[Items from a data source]
__________
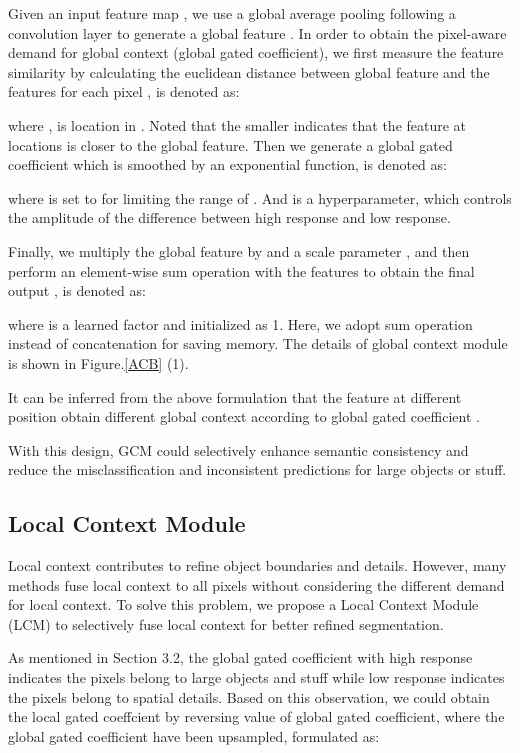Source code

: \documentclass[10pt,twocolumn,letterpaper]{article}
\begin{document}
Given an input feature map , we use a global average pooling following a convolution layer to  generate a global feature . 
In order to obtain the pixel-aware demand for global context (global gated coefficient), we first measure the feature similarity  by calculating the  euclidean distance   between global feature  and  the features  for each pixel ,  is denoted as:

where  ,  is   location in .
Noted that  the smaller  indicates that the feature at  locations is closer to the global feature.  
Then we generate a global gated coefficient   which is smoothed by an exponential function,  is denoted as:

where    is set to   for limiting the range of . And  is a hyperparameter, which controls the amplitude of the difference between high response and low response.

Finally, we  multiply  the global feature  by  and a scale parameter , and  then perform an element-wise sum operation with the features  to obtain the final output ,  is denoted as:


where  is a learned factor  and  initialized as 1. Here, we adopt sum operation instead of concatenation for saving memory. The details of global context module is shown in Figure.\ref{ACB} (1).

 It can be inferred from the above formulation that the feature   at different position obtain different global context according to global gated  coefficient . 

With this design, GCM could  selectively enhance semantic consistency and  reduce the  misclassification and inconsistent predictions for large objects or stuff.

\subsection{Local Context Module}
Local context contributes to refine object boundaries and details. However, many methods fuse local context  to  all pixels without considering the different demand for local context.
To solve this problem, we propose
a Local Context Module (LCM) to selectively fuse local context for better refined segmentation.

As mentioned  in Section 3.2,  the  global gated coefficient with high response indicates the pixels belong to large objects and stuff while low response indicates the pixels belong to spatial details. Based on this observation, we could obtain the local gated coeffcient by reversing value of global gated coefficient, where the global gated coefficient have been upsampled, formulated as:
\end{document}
__________
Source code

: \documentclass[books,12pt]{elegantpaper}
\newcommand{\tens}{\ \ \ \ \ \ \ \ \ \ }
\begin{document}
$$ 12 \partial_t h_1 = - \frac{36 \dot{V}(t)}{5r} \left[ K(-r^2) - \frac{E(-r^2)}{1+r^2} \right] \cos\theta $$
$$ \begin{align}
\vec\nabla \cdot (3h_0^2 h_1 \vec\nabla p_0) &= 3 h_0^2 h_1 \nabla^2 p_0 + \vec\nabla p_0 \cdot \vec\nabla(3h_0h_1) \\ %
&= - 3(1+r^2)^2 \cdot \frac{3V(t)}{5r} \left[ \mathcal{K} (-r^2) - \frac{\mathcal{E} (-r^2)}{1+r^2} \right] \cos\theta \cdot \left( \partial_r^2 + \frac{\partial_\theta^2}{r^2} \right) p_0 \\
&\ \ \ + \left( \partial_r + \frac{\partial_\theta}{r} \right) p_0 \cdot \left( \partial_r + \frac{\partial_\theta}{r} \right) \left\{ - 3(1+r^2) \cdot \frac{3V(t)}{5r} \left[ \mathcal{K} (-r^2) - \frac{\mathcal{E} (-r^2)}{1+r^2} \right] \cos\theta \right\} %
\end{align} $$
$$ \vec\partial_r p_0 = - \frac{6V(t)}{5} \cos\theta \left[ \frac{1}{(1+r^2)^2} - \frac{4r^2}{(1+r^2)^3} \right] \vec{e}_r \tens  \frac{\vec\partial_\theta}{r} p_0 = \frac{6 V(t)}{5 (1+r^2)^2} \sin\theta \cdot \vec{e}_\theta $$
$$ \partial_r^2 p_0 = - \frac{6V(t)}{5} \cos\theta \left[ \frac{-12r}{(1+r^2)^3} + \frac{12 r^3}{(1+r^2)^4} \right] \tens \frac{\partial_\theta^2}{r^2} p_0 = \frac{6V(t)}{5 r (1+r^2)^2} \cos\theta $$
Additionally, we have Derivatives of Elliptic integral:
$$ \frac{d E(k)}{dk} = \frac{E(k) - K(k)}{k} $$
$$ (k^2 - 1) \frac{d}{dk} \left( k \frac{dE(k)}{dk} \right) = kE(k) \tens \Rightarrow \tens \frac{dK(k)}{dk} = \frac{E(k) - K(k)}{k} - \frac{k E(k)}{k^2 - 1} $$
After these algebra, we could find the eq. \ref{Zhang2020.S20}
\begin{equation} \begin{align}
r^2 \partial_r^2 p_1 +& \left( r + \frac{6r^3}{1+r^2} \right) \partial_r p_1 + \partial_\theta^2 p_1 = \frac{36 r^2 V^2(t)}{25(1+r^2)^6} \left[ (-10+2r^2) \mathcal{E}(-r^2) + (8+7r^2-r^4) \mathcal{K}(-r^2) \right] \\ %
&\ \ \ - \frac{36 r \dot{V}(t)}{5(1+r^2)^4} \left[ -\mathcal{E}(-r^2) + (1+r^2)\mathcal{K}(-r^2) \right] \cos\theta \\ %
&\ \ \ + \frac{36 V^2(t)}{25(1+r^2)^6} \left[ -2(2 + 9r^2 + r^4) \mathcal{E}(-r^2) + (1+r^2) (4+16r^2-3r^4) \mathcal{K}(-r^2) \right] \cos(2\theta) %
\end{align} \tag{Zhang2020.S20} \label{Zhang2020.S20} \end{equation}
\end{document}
__________
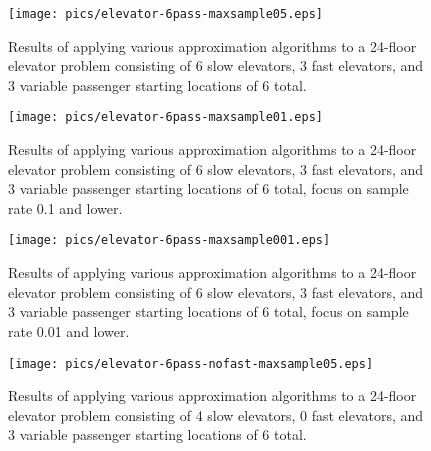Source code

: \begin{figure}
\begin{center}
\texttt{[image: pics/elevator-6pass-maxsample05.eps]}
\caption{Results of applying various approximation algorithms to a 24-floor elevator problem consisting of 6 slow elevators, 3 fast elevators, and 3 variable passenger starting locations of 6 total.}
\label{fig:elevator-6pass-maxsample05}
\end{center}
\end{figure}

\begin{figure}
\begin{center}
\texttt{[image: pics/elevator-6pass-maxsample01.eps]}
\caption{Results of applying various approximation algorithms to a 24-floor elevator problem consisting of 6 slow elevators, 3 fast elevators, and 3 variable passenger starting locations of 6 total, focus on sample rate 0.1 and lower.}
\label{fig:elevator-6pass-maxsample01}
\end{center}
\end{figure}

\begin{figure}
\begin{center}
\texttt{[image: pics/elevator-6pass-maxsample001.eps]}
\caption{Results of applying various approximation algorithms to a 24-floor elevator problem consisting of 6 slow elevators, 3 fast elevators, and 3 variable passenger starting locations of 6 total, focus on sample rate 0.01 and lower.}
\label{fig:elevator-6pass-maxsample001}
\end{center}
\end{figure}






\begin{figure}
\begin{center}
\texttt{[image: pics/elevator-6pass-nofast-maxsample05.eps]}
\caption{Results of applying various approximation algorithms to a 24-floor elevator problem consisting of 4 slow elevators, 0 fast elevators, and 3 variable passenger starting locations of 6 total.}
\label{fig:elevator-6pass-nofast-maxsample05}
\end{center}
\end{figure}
__________
Look through the entries and copy every line in which the string "theta" appears.

(Reply to the task)
$$ 12 \partial_t h_1 = - \frac{36 \dot{V}(t)}{5r} \left[ K(-r^2) - \frac{E(-r^2)}{1+r^2} \right] \cos\theta $$
&= - 3(1+r^2)^2 \cdot \frac{3V(t)}{5r} \left[ \mathcal{K} (-r^2) - \frac{\mathcal{E} (-r^2)}{1+r^2} \right] \cos\theta \cdot \left( \partial_r^2 + \frac{\partial_\theta^2}{r^2} \right) p_0 \\
&\ \ \ + \left( \partial_r + \frac{\partial_\theta}{r} \right) p_0 \cdot \left( \partial_r + \frac{\partial_\theta}{r} \right) \left\{ - 3(1+r^2) \cdot \frac{3V(t)}{5r} \left[ \mathcal{K} (-r^2) - \frac{\mathcal{E} (-r^2)}{1+r^2} \right] \cos\theta \right\} %
$$ \vec\partial_r p_0 = - \frac{6V(t)}{5} \cos\theta \left[ \frac{1}{(1+r^2)^2} - \frac{4r^2}{(1+r^2)^3} \right] \vec{e}_r \tens  \frac{\vec\partial_\theta}{r} p_0 = \frac{6 V(t)}{5 (1+r^2)^2} \sin\theta \cdot \vec{e}_\theta $$
$$ \partial_r^2 p_0 = - \frac{6V(t)}{5} \cos\theta \left[ \frac{-12r}{(1+r^2)^3} + \frac{12 r^3}{(1+r^2)^4} \right] \tens \frac{\partial_\theta^2}{r^2} p_0 = \frac{6V(t)}{5 r (1+r^2)^2} \cos\theta $$
r^2 \partial_r^2 p_1 +& \left( r + \frac{6r^3}{1+r^2} \right) \partial_r p_1 + \partial_\theta^2 p_1 = \frac{36 r^2 V^2(t)}{25(1+r^2)^6} \left[ (-10+2r^2) \mathcal{E}(-r^2) + (8+7r^2-r^4) \mathcal{K}(-r^2) \right] \\ %
&\ \ \ - \frac{36 r \dot{V}(t)}{5(1+r^2)^4} \left[ -\mathcal{E}(-r^2) + (1+r^2)\mathcal{K}(-r^2) \right] \cos\theta \\ %
&\ \ \ + \frac{36 V^2(t)}{25(1+r^2)^6} \left[ -2(2 + 9r^2 + r^4) \mathcal{E}(-r^2) + (1+r^2) (4+16r^2-3r^4) \mathcal{K}(-r^2) \right] \cos(2\theta) %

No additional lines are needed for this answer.